Изместьев шептал мне все это в самое ухо, обжигая его своим дыханием, и я понимал, что опера уже частично добились своей цели: они заставили этого избалованного деньгами и обласканного властью небожителя вспомнить, что он всего лишь обычный человек, причем не очень-то и смелый.
Это могло закончиться для Изместьева плохо. Не в смысле его избиения или убийства урками, а в плане признания им своей вины — хотя бы по отдельным эпизодам, лишь бы только избавить себя от кошмара, который не давал ему все последние дни ни спать, ни есть.
Допустить этого мне не хотелось. И тогда я обратился кое к кому из авторитетных людей в криминальной среде, после чего от Изместьева в Бутырке все отстали. (В этой тюрьме, слава богу, так называемые «красные» все-таки побаиваются Божьей кары и не так беспредельничают, как, к примеру, в Иркутском СИЗО, ставшем знаменитым на всю страну пытками и убийствами заключенных.)

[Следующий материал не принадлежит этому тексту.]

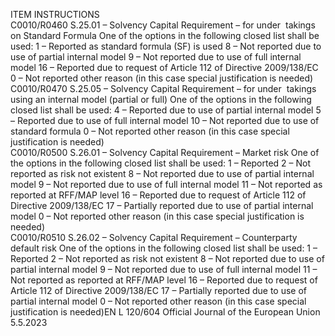  
ITEM  INSTRUCTIONS  
C0010/R0460  S.25.01 – Solvency Capital 
Requirement – for under ­
takings on Standard Formula  One of the options in the following closed list shall be used: 
1 – Reported as standard formula (SF) is used 
8 – Not reported due to use of partial internal model 
9 – Not reported due to use of full internal model 
16 – Reported due to request of Article 112 of Directive 2009/138/EC 
0 – Not reported other reason (in this case special justification is needed)  
C0010/R0470  S.25.05 – Solvency Capital 
Requirement – for under ­
takings using an internal 
model (partial or full)  One of the options in the following closed list shall be used: 
4 – Reported due to use of partial internal model 
5 – Reported due to use of full internal model 
10 – Not reported due to use of standard formula 
0 – Not reported other reason (in this case special justification is needed)  
C0010/R0500  S.26.01 – Solvency Capital 
Requirement – Market risk  One of the options in the following closed list shall be used: 
1 – Reported 
2 – Not reported as risk not existent 
8 – Not reported due to use of partial internal model 
9 – Not reported due to use of full internal model 
11 – Not reported as reported at RFF/MAP level 
16 – Reported due to request of Article 112 of Directive 2009/138/EC 
17 – Partially reported due to use of partial internal model 
0 – Not reported other reason (in this case special justification is needed)  
C0010/R0510  S.26.02 – Solvency Capital 
Requirement – Counterparty 
default risk  One of the options in the following closed list shall be used: 
1 – Reported 
2 – Not reported as risk not existent 
8 – Not reported due to use of partial internal model 
9 – Not reported due to use of full internal model 
11 – Not reported as reported at RFF/MAP level 
16 – Reported due to request of Article 112 of Directive 2009/138/EC 
17 – Partially reported due to use of partial internal model 
0 – Not reported other reason (in this case special justification is needed)EN  L 120/604 Official Journal of the European Union 5.5.2023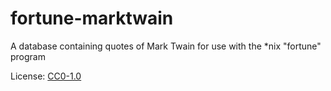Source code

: # fortune-marktwain
A database containing quotes of Mark Twain for use with the *nix "fortune" program


License: [CC0-1.0](https://choosealicense.com/licenses/cc0-1.0/)
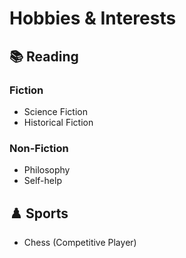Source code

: # Hobbies & Interests

## 📚 Reading

### Fiction
- Science Fiction
- Historical Fiction

### Non-Fiction
- Philosophy
- Self-help

## ♟️ Sports
- Chess (Competitive Player)
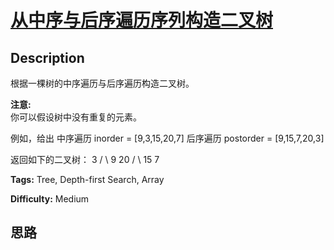 # [从中序与后序遍历序列构造二叉树][title]

## Description

根据一棵树的中序遍历与后序遍历构造二叉树。

**注意:**  
你可以假设树中没有重复的元素。

例如，给出
            中序遍历 inorder = [9,3,15,20,7]    后序遍历 postorder = [9,15,7,20,3]

返回如下的二叉树：
                3       / \      9  20        /  \       15   7    


**Tags:** Tree, Depth-first Search, Array

**Difficulty:** Medium

## 思路

[title]: https://leetcode-cn.com/problems/construct-binary-tree-from-inorder-and-postorder-traversal
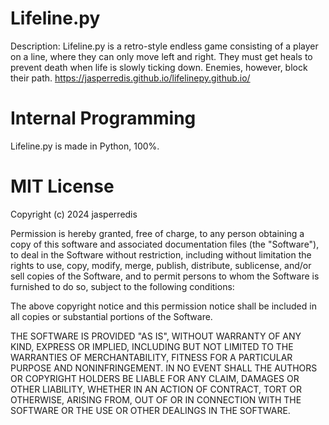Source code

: # Lifeline.py
Description:
Lifeline.py is a retro-style endless game consisting of a player on a line, where they can only move left and right. They must get heals to prevent death when life is slowly ticking down. Enemies, however, block their path. 
https://jasperredis.github.io/lifelinepy.github.io/

# Internal Programming
Lifeline.py is made in Python, 100%.

# MIT License

Copyright (c) 2024 jasperredis

Permission is hereby granted, free of charge, to any person obtaining a copy
of this software and associated documentation files (the "Software"), to deal
in the Software without restriction, including without limitation the rights
to use, copy, modify, merge, publish, distribute, sublicense, and/or sell
copies of the Software, and to permit persons to whom the Software is
furnished to do so, subject to the following conditions:

The above copyright notice and this permission notice shall be included in all
copies or substantial portions of the Software.

THE SOFTWARE IS PROVIDED "AS IS", WITHOUT WARRANTY OF ANY KIND, EXPRESS OR
IMPLIED, INCLUDING BUT NOT LIMITED TO THE WARRANTIES OF MERCHANTABILITY,
FITNESS FOR A PARTICULAR PURPOSE AND NONINFRINGEMENT. IN NO EVENT SHALL THE
AUTHORS OR COPYRIGHT HOLDERS BE LIABLE FOR ANY CLAIM, DAMAGES OR OTHER
LIABILITY, WHETHER IN AN ACTION OF CONTRACT, TORT OR OTHERWISE, ARISING FROM,
OUT OF OR IN CONNECTION WITH THE SOFTWARE OR THE USE OR OTHER DEALINGS IN THE
SOFTWARE.
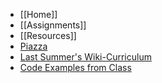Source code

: - [[Home]]
- [[Assignments]]
- [[Resources]]
- [Piazza](https://piazza.com/class/hr57fo0lpn36w1)
- [Last Summer's Wiki-Curriculum](https://github.com/yale-stc-developer-curriculum/YEI-STC-Bootcamp-2013/wiki)
- [Code Examples from Class](https://github.com/yale-stc-developer-curriculum/yaliesonrails-spring2014-examples/)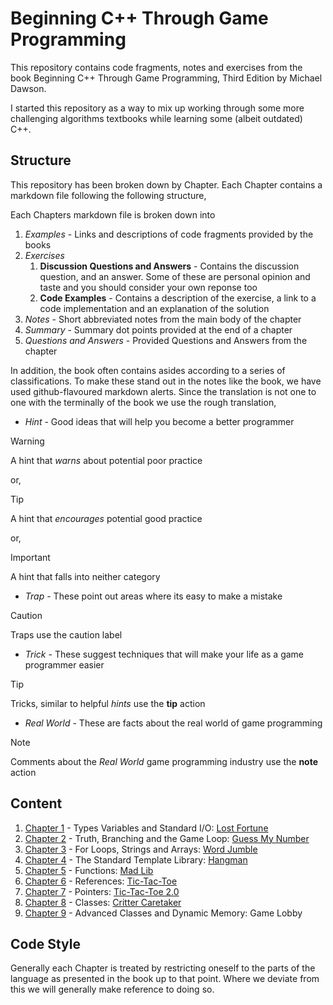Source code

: # Beginning C++ Through Game Programming

This repository contains code fragments, notes and exercises from the book Beginning C++ Through Game Programming, Third Edition by Michael Dawson.

I started this repository as a way to mix up working through some more challenging algorithms textbooks while learning some (albeit outdated) C++.

## Structure

This repository has been broken down by Chapter. Each Chapter contains a markdown file following the following structure,

Each Chapters markdown file is broken down into

1. *Examples* - Links and descriptions of code fragments provided by the books
2. *Exercises*
    1. **Discussion Questions and Answers** - Contains the discussion question, and an answer. Some of these are personal opinion and taste and you should consider your own reponse too
    2. **Code Examples** - Contains a description of the exercise, a link to a code implementation and an explanation of the solution
3. *Notes* - Short abbreviated notes from the main body of the chapter
4. *Summary* - Summary dot points provided at the end of a chapter
5. *Questions and Answers* - Provided Questions and Answers from the chapter

In addition, the book often contains asides according to a series of classifications. To make these stand out in the notes like the book, we have used github-flavoured markdown alerts. Since the translation is not one to one with the terminally of the book we use the rough translation,

- *Hint* - Good ideas that will help you become a better programmer

>[!WARNING]
>A hint that *warns* about potential poor practice

or,
>[!TIP]
>A hint that *encourages* potential good practice

or,
>[!IMPORTANT]
>A hint that falls into neither category

- *Trap* - These point out areas where its easy to make a mistake

>[!CAUTION]
>Traps use the caution label

- *Trick* - These suggest techniques that will make your life as a game programmer easier

>[!TIP]
>Tricks, similar to helpful *hints* use the **tip** action

- *Real World* - These are facts about the real world of game programming

>[!NOTE]
> Comments about the *Real World* game programming industry use the **note** action

## Content

1. [Chapter 1](./Chapter1/Chapter1.md) - Types Variables and Standard I/O: [Lost Fortune](./Chapter1/Chapter1.md#major-project-lost-fortune)
2. [Chapter 2](./Chapter2/Chapter2.md) - Truth, Branching and the Game Loop: [Guess My Number](./Chapter2/Chapter2.md#major-project-guess-my-number)
3. [Chapter 3](./Chapter3/Chapter3.md) - For Loops, Strings and Arrays: [Word Jumble](./Chapter3/Chapter3.md#major-project-word-jumble)
4. [Chapter 4](./Chapter4/Chapter4.md) - The Standard Template Library: [Hangman](./Chapter4/Chapter4.md#major-project-hangman)
5. [Chapter 5](./Chapter5/Chapter5.md) - Functions: [Mad Lib](./Chapter5/Chapter5.md#major-project-mad-lib)
6. [Chapter 6](./Chapter6/Chapter6.md) - References: [Tic-Tac-Toe](./Chapter6/Chapter6.md#major-project-tic-tac-toe)
7. [Chapter 7](./Chapter7/Chapter7.md) - Pointers: [Tic-Tac-Toe 2.0](./Chapter7/Chapter7.md#major-project-tic-tac-toe-20)
8. [Chapter 8](./Chapter8/Chapter8.md) - Classes: [Critter Caretaker](./Chapter8/Chapter8.md#major-project-critter-caretaker)
9. [Chapter 9](./Chapter9/Chapter9.md) - Advanced Classes and Dynamic Memory: Game Lobby

## Code Style

Generally each Chapter is treated by restricting oneself to the parts of the language as presented in the book up to that point. Where we deviate from this we will generally make reference to doing so.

И когда я пришел к Изместьеву через несколько дней, то встретил совершенно иного человека — не раскисшего слабака, каким я видел его в последний раз, и не сноба, каким он представлялся в Лефортово, а простого, нормального мужика, знающего свое истинное место в этой жизни. И этот гладко выбритый, выспавшийся впервые за несколько дней мужик радостно бросился меня обнимать, благодаря за оказанную ему помощь.
— Старшему по камере прислал маляву смотрящий, — рассказывал он с воодушевлением. — Тому якобы позвонили откуда-то из зоны, кажется из Рязани. И сказали про меня. И он велел старшему, чтобы меня никто не дергал. А этот старший, как я догадываюсь, и сам работает на оперов. Но пообещал, что теперь никто меня не тронет. И даже что он будет заранее предупреждать меня о шмонах.
Последняя фраза меня насторожила. И как оказалось, не зря.
Через некоторое время Изместьев так освоился в условиях Бутырки, что смог наконец разглядеть в ней и существенные преимущества по сравнению с Лефортовской тюрьмой, и основное из них — возможность звонить на волю.
И помощь в этом ему оказал, естественно, тот самый староста, взявший на себя заботу о бывшем олигархе. В благодарность за это Изместьев пообещал ему поддержку на воле и стал снабжать всю камеру постельным бельем, куревом, деликатесными продуктами из «Азбуки вкуса» и «Глобус гурмэ», а также всем прочим, что составляет счастье зэка.